Chicago Bulls: Can Luol Deng play power forward?

Ricky O’Donnell over at the great Chicago Bulls blog Blogabull put up a piece a couple of weeks ago examining the possibility of Luol Deng playing some power forward this upcoming season. The idea is that the Bulls could incorporate some of the new-age small-ball style of play into their lineups, and use Deng as a stretch-4, a power forward who can shoot the three.

Shoot Luol, shoot until your heart is content.

Shoot Luol, shoot until your heart is content.

The Bulls, along with their Central Division rival Indiana Pacers (and now the Detroit Pistons too) have eschewed the idea of small-ball over recent years in favor of a traditional two big-man lineup. Joakim Noah and Carlos Boozer have been the starters at center and power forward since day one, except for the (many) times that one of the two has been injured.

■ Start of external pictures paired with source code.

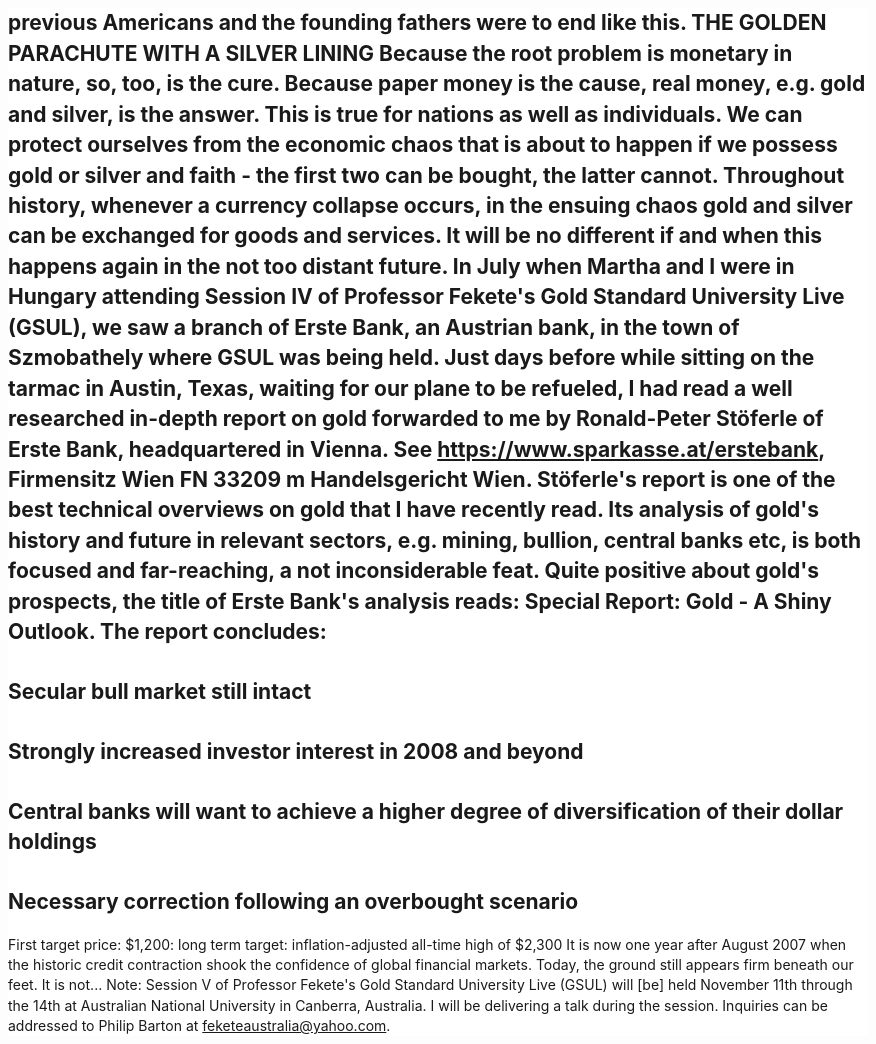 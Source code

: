 previous Americans and the founding fathers were to end like this.
THE GOLDEN PARACHUTE
WITH A SILVER LINING
Because the root problem is monetary in nature, so, too, is the cure.
Because paper money is the cause, real money,
e.g. gold and silver, is the answer. This is true for nations as well as
individuals. We can protect ourselves from the economic chaos that is about
to happen if we possess gold or silver and faith - the first two can be
bought, the latter cannot.
Throughout history, whenever a currency collapse occurs, in the ensuing
chaos gold and silver can be exchanged for goods and services. It will be no
different if and when this happens again in the not too distant future.
In July when Martha and I were in Hungary attending Session IV of Professor
Fekete's Gold Standard University Live (GSUL), we saw a branch
of Erste Bank, an Austrian bank, in the town of Szmobathely where GSUL was
being held.
Just days before while sitting on the tarmac in Austin, Texas, waiting for
our plane to be refueled, I had read a well researched in-depth report on
gold forwarded to me by Ronald-Peter Stöferle of Erste Bank,
headquartered in Vienna. See
https://www.sparkasse.at/erstebank,
Firmensitz Wien FN 33209 m Handelsgericht Wien.
Stöferle's report is one of the best technical overviews on gold that I have
recently read. Its analysis of gold's history and future in relevant
sectors, e.g. mining, bullion, central banks etc, is both focused and
far-reaching, a not inconsiderable feat.
Quite positive about gold's prospects, the title of Erste Bank's analysis
reads:
Special Report: Gold - A Shiny Outlook.
The report concludes:
-
Secular bull market still intact
-
Strongly increased investor interest in
2008 and beyond
-
Central banks will want to achieve a
higher degree of diversification of their dollar holdings
-
Necessary correction following an
overbought scenario
-
First target price: $1,200: long term
target: inflation-adjusted all-time high of $2,300
It is now one year after August 2007 when the
historic credit contraction shook the confidence of global financial
markets.
Today, the ground still appears firm beneath our
feet. It is not...
Note: Session V of Professor
Fekete's Gold Standard University Live (GSUL) will [be] held November 11th
through the 14th at Australian National University in Canberra, Australia. I
will be delivering a talk during the session. Inquiries can be addressed to
Philip Barton at feketeaustralia@yahoo.com.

But going even deeper than the starting lineup, the Bulls have preferred to go with two traditional big men off the bench as well, relying on Taj Gibson at backup power forward, and a variety of backup centers, like Nazr Mohammad, Omer “The Turkish Hammer” Asik, and Kurt Thomas. Most teams have incorporated some type of stretch-4, small-ball lineup or philosophy into their lineups, whether it be starters or bench, but the Bulls have not been one of them.

O’Donnell raises the idea of using Deng at the 4, not with the starters, but with the bench unit. This would slide Gibson over to the center spot at times, and would allow Tom Thibodeau more options in getting Noah some more rest (god knows his feet need it).

It’s an interesting proposition. Check out O’Donnell’s piece, as he gives some interesting statistics about Deng’s ability to stretch the floor well enough, and to rebound and grind down low against potentially bigger players (although, on many nights, Deng won’t be undersized at power forward since so many teams play small now).


Personally, I would love to see it. I think putting Deng at power forward would help Derrick Rose greatly, by creating more space for Rose to drive and dish. Deng is tough and physical enough to hold is own rebounding and defending in the paint, and would be a perfect defender for other stretch-4s that Carlos Boozer or Gibson may struggle to match up with.

Also, it would be another wrinkle that Bulls opponents haven’t seen, and would be a way to keep the offensive attack fresh and the opposing team on its toes.

Lastly, it would help facilitate a rather good bench scoring unit. As O’Donnell notes in his article, Deng playing at the four could open up a bench unit of Kirk Hinrich, Tony Snell, Mike Dunleavy, Luol Deng, and Taj Gibson. That’s four good three point shooters, along with the potential for good ball movement and spacing.

I am all in favor of seeing Deng play some minutes at the four. There’s a reason the stretch-4 idea has taken over the NBA (it works), and there’s no reason for the Bulls not to embrace it. In the end, Chicago’s destiny will still be determined by their size and defensive tenacity, but adding a nice little wrinkle like this could prove a smart move. The Bulls will need every advantage possible to overcome Miami or Indiana, and this could be another bullet in the chamber.